#### [WHAT YOU NEED TO DO]
Beneath this instruction is a listing. Transcribe from it only the stretch from the line with "This framework allows" through the line with "## Support me with a donation", both end lines included, exactly as written.
[[ AVAILABLE DATA open ]]
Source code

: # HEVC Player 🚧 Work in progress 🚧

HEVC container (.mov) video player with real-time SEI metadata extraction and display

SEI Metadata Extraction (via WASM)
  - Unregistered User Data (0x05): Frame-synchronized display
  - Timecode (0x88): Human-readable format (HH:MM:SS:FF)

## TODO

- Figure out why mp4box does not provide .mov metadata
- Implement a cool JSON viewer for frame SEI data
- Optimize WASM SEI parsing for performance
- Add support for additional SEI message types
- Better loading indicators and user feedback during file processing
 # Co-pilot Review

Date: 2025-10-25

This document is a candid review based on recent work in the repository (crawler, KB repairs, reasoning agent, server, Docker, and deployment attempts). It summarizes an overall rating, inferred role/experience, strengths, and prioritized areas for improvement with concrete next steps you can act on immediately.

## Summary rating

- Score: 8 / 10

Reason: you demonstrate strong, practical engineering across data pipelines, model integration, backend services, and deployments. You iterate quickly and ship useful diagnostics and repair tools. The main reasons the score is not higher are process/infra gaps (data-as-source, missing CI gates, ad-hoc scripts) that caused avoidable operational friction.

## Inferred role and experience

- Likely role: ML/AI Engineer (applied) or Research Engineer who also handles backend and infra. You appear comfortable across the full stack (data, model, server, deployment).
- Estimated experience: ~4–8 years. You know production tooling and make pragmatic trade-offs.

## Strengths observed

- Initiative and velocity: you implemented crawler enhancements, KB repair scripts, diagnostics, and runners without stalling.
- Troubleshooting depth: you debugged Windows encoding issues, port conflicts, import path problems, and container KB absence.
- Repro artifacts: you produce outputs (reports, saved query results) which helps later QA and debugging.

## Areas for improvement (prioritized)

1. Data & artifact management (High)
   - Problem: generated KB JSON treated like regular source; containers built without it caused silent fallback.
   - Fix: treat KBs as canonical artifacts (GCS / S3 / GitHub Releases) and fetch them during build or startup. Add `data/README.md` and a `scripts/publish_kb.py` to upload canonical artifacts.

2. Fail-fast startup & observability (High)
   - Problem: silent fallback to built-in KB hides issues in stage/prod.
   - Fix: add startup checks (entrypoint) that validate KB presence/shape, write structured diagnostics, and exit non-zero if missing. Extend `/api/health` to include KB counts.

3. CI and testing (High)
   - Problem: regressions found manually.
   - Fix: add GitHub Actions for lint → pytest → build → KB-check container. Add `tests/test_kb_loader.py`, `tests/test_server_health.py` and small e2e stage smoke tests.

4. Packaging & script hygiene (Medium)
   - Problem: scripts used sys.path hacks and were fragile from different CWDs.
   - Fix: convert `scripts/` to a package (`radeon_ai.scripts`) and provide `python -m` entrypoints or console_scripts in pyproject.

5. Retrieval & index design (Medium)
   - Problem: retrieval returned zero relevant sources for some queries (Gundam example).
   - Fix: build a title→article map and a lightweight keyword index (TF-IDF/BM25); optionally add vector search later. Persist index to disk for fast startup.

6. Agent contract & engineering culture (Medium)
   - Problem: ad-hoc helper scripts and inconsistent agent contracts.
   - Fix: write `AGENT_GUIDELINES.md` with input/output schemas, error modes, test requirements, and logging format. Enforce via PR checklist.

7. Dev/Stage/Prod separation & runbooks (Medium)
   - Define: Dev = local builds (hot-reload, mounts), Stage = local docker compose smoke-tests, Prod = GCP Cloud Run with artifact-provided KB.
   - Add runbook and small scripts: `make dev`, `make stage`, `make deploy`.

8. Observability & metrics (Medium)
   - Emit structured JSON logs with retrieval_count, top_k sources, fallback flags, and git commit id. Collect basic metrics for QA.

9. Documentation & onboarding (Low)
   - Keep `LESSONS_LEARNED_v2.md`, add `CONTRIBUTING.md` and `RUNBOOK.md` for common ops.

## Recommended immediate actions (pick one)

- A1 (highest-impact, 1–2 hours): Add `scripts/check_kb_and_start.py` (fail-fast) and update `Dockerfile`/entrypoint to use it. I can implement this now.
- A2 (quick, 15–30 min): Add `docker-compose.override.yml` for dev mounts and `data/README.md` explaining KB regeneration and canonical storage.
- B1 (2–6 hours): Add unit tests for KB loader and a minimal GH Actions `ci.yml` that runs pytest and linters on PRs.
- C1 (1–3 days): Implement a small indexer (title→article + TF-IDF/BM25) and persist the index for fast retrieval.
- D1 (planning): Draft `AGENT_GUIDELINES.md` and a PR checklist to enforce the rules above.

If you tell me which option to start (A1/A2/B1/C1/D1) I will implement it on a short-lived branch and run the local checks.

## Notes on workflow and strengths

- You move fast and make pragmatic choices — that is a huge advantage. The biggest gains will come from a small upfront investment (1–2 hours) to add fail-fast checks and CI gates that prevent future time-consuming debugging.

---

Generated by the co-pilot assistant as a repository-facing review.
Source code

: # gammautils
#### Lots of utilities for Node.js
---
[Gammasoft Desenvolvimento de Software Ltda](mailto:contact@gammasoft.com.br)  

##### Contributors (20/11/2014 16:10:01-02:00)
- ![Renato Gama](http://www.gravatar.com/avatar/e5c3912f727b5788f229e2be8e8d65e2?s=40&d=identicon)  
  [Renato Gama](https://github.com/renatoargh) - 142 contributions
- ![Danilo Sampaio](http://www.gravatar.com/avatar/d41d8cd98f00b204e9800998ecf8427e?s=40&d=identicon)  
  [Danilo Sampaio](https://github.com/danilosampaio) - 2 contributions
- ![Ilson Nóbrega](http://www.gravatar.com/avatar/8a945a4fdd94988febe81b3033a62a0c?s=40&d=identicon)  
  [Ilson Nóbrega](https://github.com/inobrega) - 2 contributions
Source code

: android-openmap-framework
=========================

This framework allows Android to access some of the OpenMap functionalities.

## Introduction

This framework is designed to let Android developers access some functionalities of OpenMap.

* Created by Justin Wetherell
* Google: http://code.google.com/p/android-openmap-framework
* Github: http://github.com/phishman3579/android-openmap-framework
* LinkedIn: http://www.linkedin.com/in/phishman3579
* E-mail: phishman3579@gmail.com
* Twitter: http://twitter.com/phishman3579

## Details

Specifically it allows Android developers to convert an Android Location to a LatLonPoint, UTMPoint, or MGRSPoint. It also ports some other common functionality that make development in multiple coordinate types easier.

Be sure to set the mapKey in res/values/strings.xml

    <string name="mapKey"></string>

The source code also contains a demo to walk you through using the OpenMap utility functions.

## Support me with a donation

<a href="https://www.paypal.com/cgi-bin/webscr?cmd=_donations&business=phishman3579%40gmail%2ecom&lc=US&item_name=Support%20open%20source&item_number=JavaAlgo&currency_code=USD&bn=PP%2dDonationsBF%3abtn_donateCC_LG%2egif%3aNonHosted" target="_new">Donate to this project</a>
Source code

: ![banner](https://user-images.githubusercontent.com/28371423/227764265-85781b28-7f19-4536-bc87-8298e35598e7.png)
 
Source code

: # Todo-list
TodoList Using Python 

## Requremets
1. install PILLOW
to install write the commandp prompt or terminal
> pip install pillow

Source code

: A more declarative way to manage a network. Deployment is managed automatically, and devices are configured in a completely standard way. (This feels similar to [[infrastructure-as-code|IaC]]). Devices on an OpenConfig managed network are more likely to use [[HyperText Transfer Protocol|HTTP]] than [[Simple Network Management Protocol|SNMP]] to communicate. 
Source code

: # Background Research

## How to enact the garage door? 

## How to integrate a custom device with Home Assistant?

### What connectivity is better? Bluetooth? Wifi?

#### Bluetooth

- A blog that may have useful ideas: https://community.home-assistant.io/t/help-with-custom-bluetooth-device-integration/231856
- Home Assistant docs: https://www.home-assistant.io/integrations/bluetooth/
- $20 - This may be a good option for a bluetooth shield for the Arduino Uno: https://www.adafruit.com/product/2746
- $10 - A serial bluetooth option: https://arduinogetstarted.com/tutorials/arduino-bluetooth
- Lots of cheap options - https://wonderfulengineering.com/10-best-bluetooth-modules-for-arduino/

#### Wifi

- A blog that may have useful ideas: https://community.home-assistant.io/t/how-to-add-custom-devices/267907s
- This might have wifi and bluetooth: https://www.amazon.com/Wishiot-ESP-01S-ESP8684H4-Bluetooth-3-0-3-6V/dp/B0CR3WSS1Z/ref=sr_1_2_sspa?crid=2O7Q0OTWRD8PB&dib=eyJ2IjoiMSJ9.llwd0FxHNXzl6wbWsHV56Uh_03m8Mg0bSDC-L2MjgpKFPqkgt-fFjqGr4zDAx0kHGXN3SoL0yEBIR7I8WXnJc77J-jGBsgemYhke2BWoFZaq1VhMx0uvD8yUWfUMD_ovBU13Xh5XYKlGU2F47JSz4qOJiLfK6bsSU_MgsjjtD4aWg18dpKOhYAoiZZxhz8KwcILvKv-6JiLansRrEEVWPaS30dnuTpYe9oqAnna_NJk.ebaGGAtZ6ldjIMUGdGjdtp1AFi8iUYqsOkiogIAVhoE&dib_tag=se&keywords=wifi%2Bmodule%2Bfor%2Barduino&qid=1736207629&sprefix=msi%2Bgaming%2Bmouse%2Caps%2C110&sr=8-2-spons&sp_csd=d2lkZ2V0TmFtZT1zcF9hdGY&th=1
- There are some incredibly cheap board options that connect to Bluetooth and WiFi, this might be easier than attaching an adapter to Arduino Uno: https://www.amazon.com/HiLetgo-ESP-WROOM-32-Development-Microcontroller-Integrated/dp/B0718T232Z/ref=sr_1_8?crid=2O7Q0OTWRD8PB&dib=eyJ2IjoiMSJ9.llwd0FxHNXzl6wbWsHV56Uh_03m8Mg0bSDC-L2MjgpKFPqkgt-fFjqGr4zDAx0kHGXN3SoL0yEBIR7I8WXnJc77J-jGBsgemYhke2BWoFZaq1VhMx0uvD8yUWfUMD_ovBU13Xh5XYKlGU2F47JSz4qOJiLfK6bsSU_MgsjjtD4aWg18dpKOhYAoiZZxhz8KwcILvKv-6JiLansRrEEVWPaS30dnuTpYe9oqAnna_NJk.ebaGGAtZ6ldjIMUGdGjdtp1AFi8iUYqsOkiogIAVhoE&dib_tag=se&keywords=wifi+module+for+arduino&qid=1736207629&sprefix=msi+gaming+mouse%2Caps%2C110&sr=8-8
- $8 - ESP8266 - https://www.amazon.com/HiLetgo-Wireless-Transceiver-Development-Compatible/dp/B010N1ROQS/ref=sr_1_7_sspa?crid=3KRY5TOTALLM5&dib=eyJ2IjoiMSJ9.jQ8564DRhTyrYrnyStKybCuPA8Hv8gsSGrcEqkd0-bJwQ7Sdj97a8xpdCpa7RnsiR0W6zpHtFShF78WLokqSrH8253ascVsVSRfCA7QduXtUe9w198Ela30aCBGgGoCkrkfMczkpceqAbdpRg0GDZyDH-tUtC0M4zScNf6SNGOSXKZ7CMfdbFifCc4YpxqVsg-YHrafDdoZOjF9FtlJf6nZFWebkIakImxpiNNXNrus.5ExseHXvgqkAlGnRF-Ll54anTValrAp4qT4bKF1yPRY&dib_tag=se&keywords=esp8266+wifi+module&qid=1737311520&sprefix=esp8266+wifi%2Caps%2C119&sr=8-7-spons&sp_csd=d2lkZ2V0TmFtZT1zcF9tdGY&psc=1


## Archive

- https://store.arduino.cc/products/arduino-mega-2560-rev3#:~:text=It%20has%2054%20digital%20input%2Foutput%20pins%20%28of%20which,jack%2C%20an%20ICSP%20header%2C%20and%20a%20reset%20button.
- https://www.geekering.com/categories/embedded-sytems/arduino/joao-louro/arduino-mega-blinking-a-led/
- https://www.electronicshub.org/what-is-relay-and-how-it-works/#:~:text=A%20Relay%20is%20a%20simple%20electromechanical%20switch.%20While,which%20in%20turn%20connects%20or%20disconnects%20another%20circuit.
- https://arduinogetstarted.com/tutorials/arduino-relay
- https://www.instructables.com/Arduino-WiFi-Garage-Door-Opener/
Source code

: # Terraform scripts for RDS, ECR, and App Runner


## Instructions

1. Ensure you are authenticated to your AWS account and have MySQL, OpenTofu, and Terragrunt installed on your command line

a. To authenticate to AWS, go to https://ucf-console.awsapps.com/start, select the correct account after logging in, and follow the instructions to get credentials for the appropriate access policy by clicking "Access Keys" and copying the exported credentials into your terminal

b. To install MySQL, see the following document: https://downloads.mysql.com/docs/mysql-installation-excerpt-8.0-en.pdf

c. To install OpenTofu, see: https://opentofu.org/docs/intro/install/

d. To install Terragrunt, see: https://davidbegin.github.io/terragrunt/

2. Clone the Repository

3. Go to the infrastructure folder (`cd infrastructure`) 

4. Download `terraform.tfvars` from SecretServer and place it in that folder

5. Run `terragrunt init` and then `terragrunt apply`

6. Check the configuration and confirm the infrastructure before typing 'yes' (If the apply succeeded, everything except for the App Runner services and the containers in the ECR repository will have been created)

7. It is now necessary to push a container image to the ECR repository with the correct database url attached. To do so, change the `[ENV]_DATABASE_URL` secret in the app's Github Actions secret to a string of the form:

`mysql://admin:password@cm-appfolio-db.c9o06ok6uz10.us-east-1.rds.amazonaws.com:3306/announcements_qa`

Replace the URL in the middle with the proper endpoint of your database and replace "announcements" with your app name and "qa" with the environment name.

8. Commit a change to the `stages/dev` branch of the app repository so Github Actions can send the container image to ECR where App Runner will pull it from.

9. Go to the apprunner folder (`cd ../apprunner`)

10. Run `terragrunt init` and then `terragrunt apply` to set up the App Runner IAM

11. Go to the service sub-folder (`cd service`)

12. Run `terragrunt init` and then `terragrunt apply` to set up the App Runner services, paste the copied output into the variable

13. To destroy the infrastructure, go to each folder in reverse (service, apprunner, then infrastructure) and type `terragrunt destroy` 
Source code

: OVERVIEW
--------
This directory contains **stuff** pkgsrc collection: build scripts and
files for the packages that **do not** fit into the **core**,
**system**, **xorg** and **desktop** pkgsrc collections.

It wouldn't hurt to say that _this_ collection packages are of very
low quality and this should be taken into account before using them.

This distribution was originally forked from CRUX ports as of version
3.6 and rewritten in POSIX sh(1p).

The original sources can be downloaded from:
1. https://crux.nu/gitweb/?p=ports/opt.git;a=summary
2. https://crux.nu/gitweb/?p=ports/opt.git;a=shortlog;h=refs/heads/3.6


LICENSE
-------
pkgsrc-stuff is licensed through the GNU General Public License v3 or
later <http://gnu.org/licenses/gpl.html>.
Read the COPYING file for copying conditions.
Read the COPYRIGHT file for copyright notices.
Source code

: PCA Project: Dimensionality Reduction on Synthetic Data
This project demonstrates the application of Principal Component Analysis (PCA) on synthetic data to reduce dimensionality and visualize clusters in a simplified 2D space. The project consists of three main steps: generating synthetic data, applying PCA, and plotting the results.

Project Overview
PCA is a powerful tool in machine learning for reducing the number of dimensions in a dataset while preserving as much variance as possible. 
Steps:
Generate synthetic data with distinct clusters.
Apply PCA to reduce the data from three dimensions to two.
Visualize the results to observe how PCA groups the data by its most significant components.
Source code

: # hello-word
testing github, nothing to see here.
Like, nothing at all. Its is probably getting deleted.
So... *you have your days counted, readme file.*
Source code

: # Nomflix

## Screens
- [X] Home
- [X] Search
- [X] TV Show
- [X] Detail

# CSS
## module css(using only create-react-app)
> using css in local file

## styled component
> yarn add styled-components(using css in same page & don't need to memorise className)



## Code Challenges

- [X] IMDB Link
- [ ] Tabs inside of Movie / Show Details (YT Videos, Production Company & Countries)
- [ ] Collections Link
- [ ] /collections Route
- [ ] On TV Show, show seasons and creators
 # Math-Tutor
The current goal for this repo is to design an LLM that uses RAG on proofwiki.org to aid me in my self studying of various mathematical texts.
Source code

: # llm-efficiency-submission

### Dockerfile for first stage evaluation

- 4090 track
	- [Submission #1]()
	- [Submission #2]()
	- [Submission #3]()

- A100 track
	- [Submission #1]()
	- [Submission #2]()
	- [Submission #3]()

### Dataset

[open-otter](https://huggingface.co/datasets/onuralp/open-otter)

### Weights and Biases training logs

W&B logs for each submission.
[[ AVAILABLE DATA closed ]]
#### [SOLUTION BELOW]
This framework allows Android to access some of the OpenMap functionalities.

## Introduction

This framework is designed to let Android developers access some functionalities of OpenMap.

* Created by Justin Wetherell
* Google: http://code.google.com/p/android-openmap-framework
* Github: http://github.com/phishman3579/android-openmap-framework
* LinkedIn: http://www.linkedin.com/in/phishman3579
* E-mail: phishman3579@gmail.com
* Twitter: http://twitter.com/phishman3579

## Details

Specifically it allows Android developers to convert an Android Location to a LatLonPoint, UTMPoint, or MGRSPoint. It also ports some other common functionality that make development in multiple coordinate types easier.

Be sure to set the mapKey in res/values/strings.xml

    <string name="mapKey"></string>

The source code also contains a demo to walk you through using the OpenMap utility functions.

## Support me with a donation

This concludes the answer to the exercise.